▸ **Records for the exercise**:
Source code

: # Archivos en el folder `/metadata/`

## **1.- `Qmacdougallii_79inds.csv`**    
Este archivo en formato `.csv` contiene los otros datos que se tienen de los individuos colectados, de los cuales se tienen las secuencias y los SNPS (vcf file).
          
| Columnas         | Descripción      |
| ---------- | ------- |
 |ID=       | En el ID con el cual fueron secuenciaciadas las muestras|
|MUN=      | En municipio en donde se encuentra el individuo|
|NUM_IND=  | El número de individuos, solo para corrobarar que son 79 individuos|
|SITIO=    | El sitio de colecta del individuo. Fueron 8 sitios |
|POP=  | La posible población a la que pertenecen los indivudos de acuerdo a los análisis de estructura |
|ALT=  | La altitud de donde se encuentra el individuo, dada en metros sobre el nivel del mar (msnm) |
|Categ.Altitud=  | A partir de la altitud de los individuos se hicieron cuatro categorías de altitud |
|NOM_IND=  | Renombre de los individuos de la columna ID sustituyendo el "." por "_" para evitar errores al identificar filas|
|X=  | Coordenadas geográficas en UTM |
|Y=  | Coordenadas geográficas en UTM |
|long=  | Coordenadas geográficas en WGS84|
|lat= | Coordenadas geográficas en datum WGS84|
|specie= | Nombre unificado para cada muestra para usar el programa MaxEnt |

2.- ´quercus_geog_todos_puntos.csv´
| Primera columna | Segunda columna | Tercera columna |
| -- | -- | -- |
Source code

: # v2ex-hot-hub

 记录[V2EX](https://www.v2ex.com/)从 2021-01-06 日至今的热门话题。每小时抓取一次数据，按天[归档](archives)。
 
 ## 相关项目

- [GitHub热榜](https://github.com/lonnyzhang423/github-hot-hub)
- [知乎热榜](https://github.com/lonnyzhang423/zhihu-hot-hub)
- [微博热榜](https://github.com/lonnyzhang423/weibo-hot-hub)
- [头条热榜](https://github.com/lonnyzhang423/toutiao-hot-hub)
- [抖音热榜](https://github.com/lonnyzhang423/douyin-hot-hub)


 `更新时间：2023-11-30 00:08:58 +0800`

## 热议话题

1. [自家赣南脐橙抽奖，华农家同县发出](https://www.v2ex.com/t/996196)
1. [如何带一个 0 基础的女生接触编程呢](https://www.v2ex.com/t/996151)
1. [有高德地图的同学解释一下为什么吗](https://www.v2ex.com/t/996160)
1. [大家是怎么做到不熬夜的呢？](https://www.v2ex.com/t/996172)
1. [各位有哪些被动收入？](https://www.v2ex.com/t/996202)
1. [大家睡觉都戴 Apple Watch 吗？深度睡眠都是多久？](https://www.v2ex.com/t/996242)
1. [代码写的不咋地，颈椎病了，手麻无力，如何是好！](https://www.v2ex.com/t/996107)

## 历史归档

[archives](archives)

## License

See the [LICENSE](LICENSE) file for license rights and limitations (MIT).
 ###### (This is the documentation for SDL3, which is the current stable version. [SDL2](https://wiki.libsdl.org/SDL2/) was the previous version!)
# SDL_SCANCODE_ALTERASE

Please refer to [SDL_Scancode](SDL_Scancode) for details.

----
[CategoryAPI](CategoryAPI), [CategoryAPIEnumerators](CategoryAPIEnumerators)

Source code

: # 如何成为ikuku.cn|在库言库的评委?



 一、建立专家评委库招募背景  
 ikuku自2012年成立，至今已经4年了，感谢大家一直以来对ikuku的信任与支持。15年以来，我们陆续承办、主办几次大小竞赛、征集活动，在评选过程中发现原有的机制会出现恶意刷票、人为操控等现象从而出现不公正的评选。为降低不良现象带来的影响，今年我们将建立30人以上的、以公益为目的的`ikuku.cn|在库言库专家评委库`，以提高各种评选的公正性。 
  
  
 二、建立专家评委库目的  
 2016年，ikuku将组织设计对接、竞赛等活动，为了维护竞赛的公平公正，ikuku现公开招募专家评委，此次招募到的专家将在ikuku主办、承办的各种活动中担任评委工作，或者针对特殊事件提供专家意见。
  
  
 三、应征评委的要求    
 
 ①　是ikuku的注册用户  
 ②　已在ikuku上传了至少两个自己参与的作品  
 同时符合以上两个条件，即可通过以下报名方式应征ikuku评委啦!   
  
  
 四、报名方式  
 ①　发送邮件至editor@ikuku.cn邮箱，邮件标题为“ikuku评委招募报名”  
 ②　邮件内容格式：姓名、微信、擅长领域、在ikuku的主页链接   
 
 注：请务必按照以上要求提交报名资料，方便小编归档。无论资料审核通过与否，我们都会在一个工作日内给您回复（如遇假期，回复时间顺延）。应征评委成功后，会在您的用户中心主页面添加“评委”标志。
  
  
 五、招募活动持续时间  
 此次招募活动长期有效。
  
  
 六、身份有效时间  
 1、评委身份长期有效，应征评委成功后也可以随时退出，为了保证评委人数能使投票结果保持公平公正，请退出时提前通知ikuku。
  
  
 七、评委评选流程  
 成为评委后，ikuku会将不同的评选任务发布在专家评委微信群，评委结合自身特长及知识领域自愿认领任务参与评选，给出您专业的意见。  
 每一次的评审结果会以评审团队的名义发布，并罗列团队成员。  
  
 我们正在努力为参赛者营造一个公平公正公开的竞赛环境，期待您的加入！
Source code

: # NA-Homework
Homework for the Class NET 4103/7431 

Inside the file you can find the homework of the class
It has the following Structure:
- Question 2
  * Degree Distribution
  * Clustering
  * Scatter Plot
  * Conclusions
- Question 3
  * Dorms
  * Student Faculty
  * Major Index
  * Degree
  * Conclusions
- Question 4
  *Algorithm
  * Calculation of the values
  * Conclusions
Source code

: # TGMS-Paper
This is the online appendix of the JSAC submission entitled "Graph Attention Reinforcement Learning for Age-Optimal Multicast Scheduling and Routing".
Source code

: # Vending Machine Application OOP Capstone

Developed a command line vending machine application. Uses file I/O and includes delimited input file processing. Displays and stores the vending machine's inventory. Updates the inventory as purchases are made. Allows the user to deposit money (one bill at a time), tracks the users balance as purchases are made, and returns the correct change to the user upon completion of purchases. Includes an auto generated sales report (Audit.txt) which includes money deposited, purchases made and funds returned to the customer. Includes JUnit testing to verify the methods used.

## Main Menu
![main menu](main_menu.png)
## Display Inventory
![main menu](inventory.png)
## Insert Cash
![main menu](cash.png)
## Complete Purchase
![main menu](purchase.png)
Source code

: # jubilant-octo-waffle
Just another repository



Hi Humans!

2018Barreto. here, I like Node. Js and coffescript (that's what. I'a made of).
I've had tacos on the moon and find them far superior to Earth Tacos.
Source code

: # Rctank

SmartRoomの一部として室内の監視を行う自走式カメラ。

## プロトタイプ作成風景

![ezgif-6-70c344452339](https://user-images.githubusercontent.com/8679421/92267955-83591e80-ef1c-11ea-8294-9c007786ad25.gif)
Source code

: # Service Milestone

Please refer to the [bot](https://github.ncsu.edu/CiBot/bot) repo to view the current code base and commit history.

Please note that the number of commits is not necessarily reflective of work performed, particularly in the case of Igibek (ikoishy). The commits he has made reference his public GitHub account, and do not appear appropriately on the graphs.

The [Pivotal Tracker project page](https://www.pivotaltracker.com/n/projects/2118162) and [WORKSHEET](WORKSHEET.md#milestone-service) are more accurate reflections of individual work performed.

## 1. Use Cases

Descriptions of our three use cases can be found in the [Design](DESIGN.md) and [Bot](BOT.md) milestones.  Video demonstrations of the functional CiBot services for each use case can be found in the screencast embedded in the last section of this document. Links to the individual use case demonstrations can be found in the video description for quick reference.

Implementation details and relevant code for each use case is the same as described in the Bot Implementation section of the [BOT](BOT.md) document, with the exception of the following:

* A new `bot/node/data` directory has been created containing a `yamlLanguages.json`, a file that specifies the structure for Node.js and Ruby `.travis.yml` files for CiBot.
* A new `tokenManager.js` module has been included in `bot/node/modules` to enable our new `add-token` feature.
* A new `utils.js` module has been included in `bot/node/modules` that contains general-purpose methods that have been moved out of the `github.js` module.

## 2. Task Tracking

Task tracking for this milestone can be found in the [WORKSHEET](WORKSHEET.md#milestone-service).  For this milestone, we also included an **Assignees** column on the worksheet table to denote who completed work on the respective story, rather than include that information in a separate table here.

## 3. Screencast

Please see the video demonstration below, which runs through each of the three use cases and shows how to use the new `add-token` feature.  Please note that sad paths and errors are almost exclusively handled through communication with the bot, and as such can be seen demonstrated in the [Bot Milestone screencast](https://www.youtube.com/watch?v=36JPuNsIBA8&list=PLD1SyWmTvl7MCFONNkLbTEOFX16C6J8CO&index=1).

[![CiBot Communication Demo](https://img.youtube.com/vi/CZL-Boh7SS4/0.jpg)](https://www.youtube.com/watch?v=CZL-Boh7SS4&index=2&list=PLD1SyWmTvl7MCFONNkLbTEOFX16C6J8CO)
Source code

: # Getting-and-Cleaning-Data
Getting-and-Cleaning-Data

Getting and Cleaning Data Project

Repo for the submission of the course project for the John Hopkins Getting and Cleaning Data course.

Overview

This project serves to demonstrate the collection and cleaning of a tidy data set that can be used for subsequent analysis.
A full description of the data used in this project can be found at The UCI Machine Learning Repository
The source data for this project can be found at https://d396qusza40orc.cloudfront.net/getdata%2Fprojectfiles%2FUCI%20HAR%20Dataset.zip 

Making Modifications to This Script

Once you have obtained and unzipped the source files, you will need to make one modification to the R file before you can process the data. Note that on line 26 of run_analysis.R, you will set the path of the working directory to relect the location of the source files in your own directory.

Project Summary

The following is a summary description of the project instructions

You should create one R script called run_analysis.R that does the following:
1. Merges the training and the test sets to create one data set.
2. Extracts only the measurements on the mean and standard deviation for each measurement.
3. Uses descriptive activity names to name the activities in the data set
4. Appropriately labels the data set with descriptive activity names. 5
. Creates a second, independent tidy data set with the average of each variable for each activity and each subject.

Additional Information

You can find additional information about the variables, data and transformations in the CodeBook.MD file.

▸ **Work instructions**:
Check every line of the records, and copy the ones that hold the word "made".

▸ **Response**:
Developed a command line vending machine application. Uses file I/O and includes delimited input file processing. Displays and stores the vending machine's inventory. Updates the inventory as purchases are made. Allows the user to deposit money (one bill at a time), tracks the users balance as purchases are made, and returns the correct change to the user upon completion of purchases. Includes an auto generated sales report (Audit.txt) which includes money deposited, purchases made and funds returned to the customer. Includes JUnit testing to verify the methods used.
2018Barreto. here, I like Node. Js and coffescript (that's what. I'a made of).
Please note that the number of commits is not necessarily reflective of work performed, particularly in the case of Igibek (ikoishy). The commits he has made reference his public GitHub account, and do not appear appropriately on the graphs.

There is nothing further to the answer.